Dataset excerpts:
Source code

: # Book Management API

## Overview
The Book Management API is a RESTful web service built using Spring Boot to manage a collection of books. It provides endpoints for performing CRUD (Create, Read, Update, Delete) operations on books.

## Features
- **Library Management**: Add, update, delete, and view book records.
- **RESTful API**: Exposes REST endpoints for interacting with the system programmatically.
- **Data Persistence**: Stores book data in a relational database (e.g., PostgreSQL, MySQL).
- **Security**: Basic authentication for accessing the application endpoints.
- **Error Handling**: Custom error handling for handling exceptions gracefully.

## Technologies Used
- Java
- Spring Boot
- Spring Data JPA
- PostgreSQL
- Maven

WHAT TO DO:
Please output every line shown above exactly.

REPLY TO THE TASK:
Source code

: # Book Management API

## Overview
The Book Management API is a RESTful web service built using Spring Boot to manage a collection of books. It provides endpoints for performing CRUD (Create, Read, Update, Delete) operations on books.

## Features
- **Library Management**: Add, update, delete, and view book records.
- **RESTful API**: Exposes REST endpoints for interacting with the system programmatically.
- **Data Persistence**: Stores book data in a relational database (e.g., PostgreSQL, MySQL).
- **Security**: Basic authentication for accessing the application endpoints.
- **Error Handling**: Custom error handling for handling exceptions gracefully.

## Technologies Used
- Java
- Spring Boot
- Spring Data JPA
- PostgreSQL
- Maven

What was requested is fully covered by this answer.